How to prove that if A and B are matrices, then the rank of AB <= the rank of B

Question

So far I know that when matrices A and B are multiplied, with B on the right, the result, AB, is a linear combination of the columns of A, but I'm not sure what to do with this.

Answer 1

$$rank(AB)=rank((AB)^T)=rank(B^TA^T)\leq rank(B^T)=rank(B)$$

Answer 2

If you know the rank-nullity theorem, it's easy :

$\forall x \in \text{Ker} B, ABx = A(Bx) = A(0) = 0$

So $x\in \text{Ker} AB$, hence $\text{Ker} B \subset \text{Ker} AB$, that imply that

$\text{dim Ker} B \leq \text{dim Ker} AB$ , and by the rank nullity theorem, you get that $\text{rank} B \geq \text{rank} AB$

Answer 3

The image of $B$ is a subspace of dimension $\mathrm{rank}(B)$. Left multiplication by $A$ transforms this into a new subspace, which is the image of $AB$ having dimension $\mathrm{rank}(AB)$; this linear transformation cannot increase the dimension of the subspace.

Put in other words, $\mathrm{rank}(B)$ is the dimension of the space generated by the rows of $B$, and $\mathrm{rank}(AB)$ is the dimension of the space generated by the rows of $AB$. The rows of $AB$ are linear combinations of the rows of $B$, so the dimension of this space is restricted by $\mathrm{rank}(B)$ (the columns of $AB$ are also linear combinations of the columns of $A$ as you mention, but this fact is less helpful here).

Answer 4

Consider the linear maps associated to $A$ and $B$ in canonical bases, respectively ($K$ denotes the base field): \begin{align*} f\colon K^p\to K^q\\ g\colon K^n\to K^p \end{align*} $\DeclareMathOperator\rk{rank}\DeclareMathOperator\img{Im}$The rank of a matrix is the dimension of the image of the associated linear map.

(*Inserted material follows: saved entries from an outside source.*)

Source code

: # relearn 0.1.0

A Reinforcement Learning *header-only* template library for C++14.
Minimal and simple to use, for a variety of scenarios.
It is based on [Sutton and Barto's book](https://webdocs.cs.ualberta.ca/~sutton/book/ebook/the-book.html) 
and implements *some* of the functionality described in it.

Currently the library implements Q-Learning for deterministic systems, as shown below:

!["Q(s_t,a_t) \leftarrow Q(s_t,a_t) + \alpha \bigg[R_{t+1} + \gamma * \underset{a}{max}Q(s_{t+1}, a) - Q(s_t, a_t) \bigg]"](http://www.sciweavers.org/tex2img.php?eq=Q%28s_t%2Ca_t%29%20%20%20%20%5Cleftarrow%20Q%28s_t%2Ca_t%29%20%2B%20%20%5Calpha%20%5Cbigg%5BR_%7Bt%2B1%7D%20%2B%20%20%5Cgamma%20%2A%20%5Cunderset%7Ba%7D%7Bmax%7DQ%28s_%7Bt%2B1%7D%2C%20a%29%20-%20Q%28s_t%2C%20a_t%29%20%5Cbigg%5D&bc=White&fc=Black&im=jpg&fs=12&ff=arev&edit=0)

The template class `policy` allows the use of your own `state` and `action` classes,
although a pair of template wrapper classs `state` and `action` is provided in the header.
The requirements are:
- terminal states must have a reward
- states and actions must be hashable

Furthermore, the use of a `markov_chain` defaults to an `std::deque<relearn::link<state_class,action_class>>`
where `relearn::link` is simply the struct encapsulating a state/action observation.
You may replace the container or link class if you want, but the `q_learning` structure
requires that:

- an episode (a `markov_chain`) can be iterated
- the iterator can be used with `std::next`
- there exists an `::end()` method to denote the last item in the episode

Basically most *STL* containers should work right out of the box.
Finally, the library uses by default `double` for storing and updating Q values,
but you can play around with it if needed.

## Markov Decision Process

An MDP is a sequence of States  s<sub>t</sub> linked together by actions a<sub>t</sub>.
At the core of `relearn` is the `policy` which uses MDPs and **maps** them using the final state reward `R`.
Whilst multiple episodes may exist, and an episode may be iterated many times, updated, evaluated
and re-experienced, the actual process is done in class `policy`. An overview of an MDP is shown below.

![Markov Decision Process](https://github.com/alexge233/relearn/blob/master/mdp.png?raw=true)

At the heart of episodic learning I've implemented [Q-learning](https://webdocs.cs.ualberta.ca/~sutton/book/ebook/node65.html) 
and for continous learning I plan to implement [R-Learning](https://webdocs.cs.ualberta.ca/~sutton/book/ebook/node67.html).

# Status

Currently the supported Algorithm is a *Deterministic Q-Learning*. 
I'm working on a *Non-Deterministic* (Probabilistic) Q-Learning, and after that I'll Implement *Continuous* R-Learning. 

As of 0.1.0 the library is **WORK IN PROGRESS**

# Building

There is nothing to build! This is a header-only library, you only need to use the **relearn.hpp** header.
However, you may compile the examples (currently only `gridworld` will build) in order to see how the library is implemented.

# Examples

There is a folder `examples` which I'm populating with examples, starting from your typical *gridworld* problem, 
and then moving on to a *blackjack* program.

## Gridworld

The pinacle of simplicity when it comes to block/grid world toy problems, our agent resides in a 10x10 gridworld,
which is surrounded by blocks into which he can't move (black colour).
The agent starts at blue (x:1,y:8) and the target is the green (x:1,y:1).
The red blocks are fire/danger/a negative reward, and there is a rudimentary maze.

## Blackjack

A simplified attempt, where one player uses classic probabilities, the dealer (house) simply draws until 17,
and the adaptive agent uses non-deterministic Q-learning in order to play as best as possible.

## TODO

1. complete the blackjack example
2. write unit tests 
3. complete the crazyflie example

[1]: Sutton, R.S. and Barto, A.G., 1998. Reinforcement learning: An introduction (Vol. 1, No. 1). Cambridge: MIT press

Thus $$\rk(AB)=\rk(fg),\quad \rk A=\rk f,\quad \rk B=\rk g,$$ and $\;\rk(fg)=\dim f(g(K^n))=\dim(\img(f\,\vert_{\img g})\le \dim(\img g)=\rk B$.

Answer 5

If $AB$ has rank $r$ then there are vectors $v_1,...,v_r$ such that $ABv_1,...,AB v_r$ are linearly independent.

Hence $Bv_1,...,B v_r$ must be linearly independent (or an immediate contradiction), and so $B$ must have rank $\ge r$.

Answer 6

Let $A$ be $m \times n$ and $B$ be $n \times p$ both with entries in the field $F$. Consider the maps: $L_{A}: F^{n} \rightarrow F^{m}: L_{A}(X) = AX$ and $L_{B}: F^{p} \rightarrow F^{n}: L_{B}(X) = BX$.

Then $L_{A} \circ L_{B}: F^{p} \rightarrow F^{m}$ satisfies $Y \in \text{Image } L_{A} \circ L_{B} \implies L_{A}(L_{B}(X)) = Y \implies Y \in \text{Image } L_{A} $. It follows that $\text{Image } L_{A} \circ L_{B} \subset \text{Image } L_{A}$. The inequality in question then follows.